I scanned the mountain for the drone but it was impossible to spot against the jumbled landscape of rock and ice. But I could see the pilot.
“This drone has changed our work on the icefall this year,” Jangbu Sherpa, who is also one of the Icefall Doctor’s drone pilots, told me.
Indeed, after a series of successful test flights in 2024, the drones were put into service this spring by the Sagarmatha Pollution Control Committee (SPCC), the non-governmental organization that is charged with removing garbage, human waste, and dead bodies from the peak. The SPCC is also the body that employs the Icefall Doctors.
Earlier this year the SPCC asked the Icefall Doctors to manage the drone in addition to their responsibilities in the icefall. Now, they operate an unofficial cargo service ferrying tools and supplies from Base Camp up to Camp I, and garbage and waste back down.
The new service has had a dramatic impact on the vast army of mountain workers who are responsible for ferrying goods up to high camps and bringing garbage down. Previously, all of this work was done by human power. During a typical season, a high altitude worker employed by an expedition operator may make a dozen trips through the Khumbu Icefall to haul oxygen tanks, tents, and food to higher camps. Each trek begins well before dawn, when the ice is coldest and most stable.
But the drone has eliminated the need for many of these trips, thus reducing the amount of risk each mountain worker faces across the span of a climbing season. The Chinese-made DJI heavy-lift craft has been busy all spring.
“What takes us three hours to hike, the drone does in three minutes,” Ang Sarki, the Icefall Doctor’s other leader, told me.
The drone will also help the SPCC enforce existing rules around garbage removal on the mountain. Each flight can bring down 35 pounds worth of trash, human feces, and spent oxygen canisters.
The flight is tricky, and spans one-and-a-half miles in distance. Due to the interruption of signal caused by the topography, it must be operated by two pilots at Base Camp, set apart by a few hundred feet. This configuration ensures an unbroken signal throughout the flight.
Despite this configuration, dangerous mountain flying conditions still exist. Earlier this spring, a drone was damaged during an emergency landing; according to the Icefall Doctors, an unexpected gusting downdraft wind struck the craft mid-flight, triggering an automatic parachute to deploy.

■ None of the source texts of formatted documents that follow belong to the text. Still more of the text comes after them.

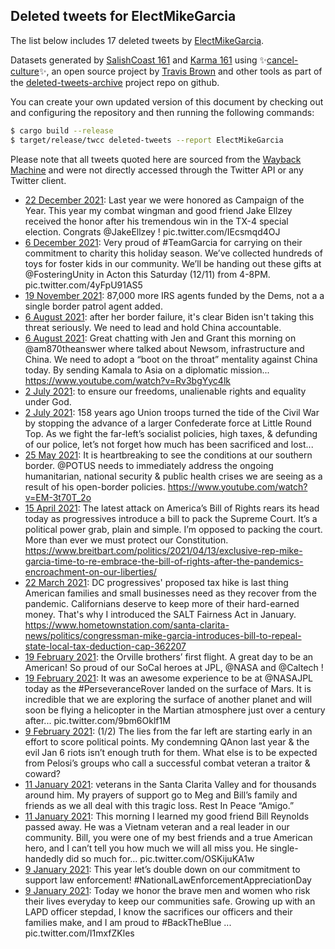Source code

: ## Deleted tweets for ElectMikeGarcia

The list below includes 17 deleted tweets by
[ElectMikeGarcia](https://twitter.com/ElectMikeGarcia).



Datasets generated by [SalishCoast 161](https://twitter.com/SalishCoastA) and [Karma 161](https://twitter.com/KarmaOneSixOne)
using ✨[cancel-culture](https://github.com/travisbrown/cancel-culture)✨, an open source project by [Travis Brown](https://twitter.com/travisbrown) 
and other tools as part of the [deleted-tweets-archive](https://github.com/salcoast/deleted-tweets-archive/) project repo on github.

You can create your own updated version of this document by checking out and configuring the
repository and then running the following commands:

```bash
$ cargo build --release
$ target/release/twcc deleted-tweets --report ElectMikeGarcia
```

Please note that all tweets quoted here are sourced from the
[Wayback Machine](https://web.archive.org) and were not directly accessed through the Twitter API or
any Twitter client.

* [22 December 2021](https://web.archive.org/web/20211222190550/https://twitter.com/ElectMikeGarcia/status/1473730784213225484): Last year we were honored as Campaign of the Year. This year my combat wingman and good friend Jake Ellzey received the honor after his tremendous win in the TX-4 special election. Congrats  @JakeEllzey ! pic.twitter.com/IEcsmqd4OJ
* [ 6 December 2021](https://web.archive.org/web/20211206233027/https://twitter.com/ElectMikeGarcia/status/1467999207466299394): Very proud of  #TeamGarcia  for carrying on their commitment to charity this holiday season. We’ve collected hundreds of toys for foster kids in our community. We’ll be handing out these gifts at  @FosteringUnity  in Acton this Saturday (12/11) from 4-8PM. pic.twitter.com/4yFpU91AS5
* [19 November 2021](https://web.archive.org/web/20211119035514/https://twitter.com/ElectMikeGarcia/status/1461543525582086144): 87,000 more IRS agents funded by the Dems, not a a single border patrol agent added.
* [ 6 August 2021](https://web.archive.org/web/20210806012716/https://twitter.com/ElectMikeGarcia/status/1423455406769139713): after her border failure, it's clear Biden isn't taking this threat seriously. We need to lead and hold China accountable.
* [ 6 August 2021](https://web.archive.org/web/20210806012716/https://twitter.com/ElectMikeGarcia/status/1423455406769139713): Great chatting with Jen and Grant this morning on  @am870theanswer  where talked about Newsom, infrastructure and China. We need to adopt a “boot on the throat” mentality against China today. By sending Kamala to Asia on a diplomatic mission... https://www.youtube.com/watch?v=Rv3bgYyc4lk
* [ 2 July 2021](https://web.archive.org/web/20210702161858/https://twitter.com/ElectMikeGarcia/status/1410996379254550535): to ensure our freedoms, unalienable rights and equality under God.
* [ 2 July 2021](https://web.archive.org/web/20210702161858/https://twitter.com/ElectMikeGarcia/status/1410996379254550535): 158 years ago Union troops turned the tide of the Civil War by stopping the advance of a larger Confederate force at Little Round Top. As we fight the far-left’s socialist policies, high taxes, & defunding of our police, let’s not forget how much has been sacrificed and lost...
* [25 May 2021](https://web.archive.org/web/20210525233052/https://twitter.com/ElectMikeGarcia/status/1397334322902802433): It is heartbreaking to see the conditions at our southern border.  @POTUS  needs to immediately address the ongoing humanitarian, national security & public health crises we are seeing as a result of his open-border policies. https://www.youtube.com/watch?v=EM-3t70T_2o
* [15 April 2021](https://web.archive.org/web/20210415150341/https://twitter.com/ElectMikeGarcia/status/1382710962805829635): The latest attack on America’s Bill of Rights rears its head today as progressives introduce a bill to pack the Supreme Court. It’s a political power grab, plain and simple. I’m opposed to packing the court. More than ever we must protect our Constitution. https://www.breitbart.com/politics/2021/04/13/exclusive-rep-mike-garcia-time-to-re-embrace-the-bill-of-rights-after-the-pandemics-encroachment-on-our-liberties/
* [22 March 2021](https://web.archive.org/web/20210322224603/https://twitter.com/ElectMikeGarcia/status/1374130218508558336): DC progressives' proposed tax hike is last thing American families and small businesses need as they recover from the pandemic. Californians deserve to keep more of their hard-earned money. That's why I introduced the SALT Fairness Act in January. https://www.hometownstation.com/santa-clarita-news/politics/congressman-mike-garcia-introduces-bill-to-repeal-state-local-tax-deduction-cap-362207
* [19 February 2021](https://web.archive.org/web/20210219040247/https://twitter.com/ElectMikeGarcia/status/1362613512732774404): the Orville brothers’ first flight. A great day to be an American! So proud of our SoCal heroes at JPL,  @NASA  and  @Caltech !
* [19 February 2021](https://web.archive.org/web/20210219040247/https://twitter.com/ElectMikeGarcia/status/1362613512732774404): It was an awesome experience to be at  @NASAJPL  today as the  #PerseveranceRover  landed on the surface of Mars. It is incredible that we are exploring the surface of another planet and will soon be flying a helicopter in the Martian atmosphere just over a century after... pic.twitter.com/9bm6Oklf1M
* [ 9 February 2021](https://web.archive.org/web/20210209225159/https://twitter.com/ElectMikeGarcia/status/1359273871287853064): (1/2) The lies from the far left are starting early in an effort to score political points. My condemning QAnon last year &amp; the evil Jan 6 riots isn’t enough truth for them. What else is to be expected from Pelosi’s groups who call a successful combat veteran a traitor &amp; coward?
* [11 January 2021](https://web.archive.org/web/20210111183952/https://twitter.com/ElectMikeGarcia/status/1348684254222241792): veterans in the Santa Clarita Valley and for thousands around him. My prayers of support go to Meg and Bill’s family and friends as we all deal with this tragic loss. Rest In Peace “Amigo.”
* [11 January 2021](https://web.archive.org/web/20210111183952/https://twitter.com/ElectMikeGarcia/status/1348684254222241792): This morning I learned my good friend Bill Reynolds passed away. He was a Vietnam veteran and a real leader in our community. Bill, you were one of my best friends and a true American hero, and I can’t tell you how much we will all miss you. He single-handedly did so much for... pic.twitter.com/OSKijuKA1w
* [ 9 January 2021](https://web.archive.org/web/20210109183911/https://twitter.com/ElectMikeGarcia/status/1347976100836593664): This year let’s double down on our commitment to support law enforcement!  #NationalLawEnforcementAppreciationDay
* [ 9 January 2021](https://web.archive.org/web/20210109183911/https://twitter.com/ElectMikeGarcia/status/1347976100836593664): Today we honor the brave men and women who risk their lives everyday to keep our communities safe. Growing up with an LAPD officer stepdad, I know the sacrifices our officers and their families make, and I am proud to  #BackTheBlue ... pic.twitter.com/I1mxfZKles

Upesh Upreti, Chief Drone Pilot for the Icefall Doctors told Outside, “We flew into a downdraft with winds around 45mph. The drone is programmed to automatically deploy a safety parachute whenever it loses flight control. When the parachute was deployed, we lost pilot control and it slowly landed in the icefall. When our team reached the drone we found that it was damaged when it was dragged across the ice by the heavy winds.”
While drone piloting has added a new dynamic to the job done by the Icefall Doctors, it hasn’t shifted their primary duty, which is to build the route through the Icefall. And that is still just as dangerous and demanding as it’s ever been.

No other group of people on Mount Everest face danger as regularly as this team. During a typical season, an Icefall Doctor may make 40 trips into the glacier. Because the ice shifts constantly, they must check the anchors and fixed ropes every other day.
The Khumbu Icefall is by far the most dangerous and deadly section of the entire Everest climb. According to the Himalayan Database, of the approximately 340 deaths on Everest to date, 91 one of these have occurred in the Icefall.
“It’s like being in a war,” Jangbu Sherpa tells me. “But we do this so that others don’t have to suffer like we do.”
The danger comes from multiple places, and can happen at any point, without warning. The route (and climbers) can be obliterated when seemingly-solid blocks of ice weighing hundreds of tons suddenly collapse. Avalanches post another danger. In 2014, an ice serac collapsed above the Icefall, triggering an avalanche that swept down the slope. It killed 16 mountain workers and brought a swift end to the climbing season.
In 2023, a massive ice tower toppled over, instantly killing three mountain workers.
Every year, the Icefall Doctors arrive in Everest Base Camp in early April, well ahead of the expeditions. They spend several weeks scouting a route through the glacier. They haul metal ladders up through the chunks of ice, and lay these ladders across crevasses and up cliffs. Often, they lash two or even three together with rope to extend them.
But once they complete the route, thier jobs aren’t done. The shifting glacier often knocks over the ladders or stretches ropes as it moves ad shifts. Every other day, the team must venture back into the glacier to make regular repairs to infrastructure as the season progresses.
The Icefall Doctors tell me that to succeed at this job, you need to have three qualities: a strong technical knowledge about climbing and anchors, extreme bravery, and a respectful and deep relationship with the spirits and gods that inhabit Mount Everest.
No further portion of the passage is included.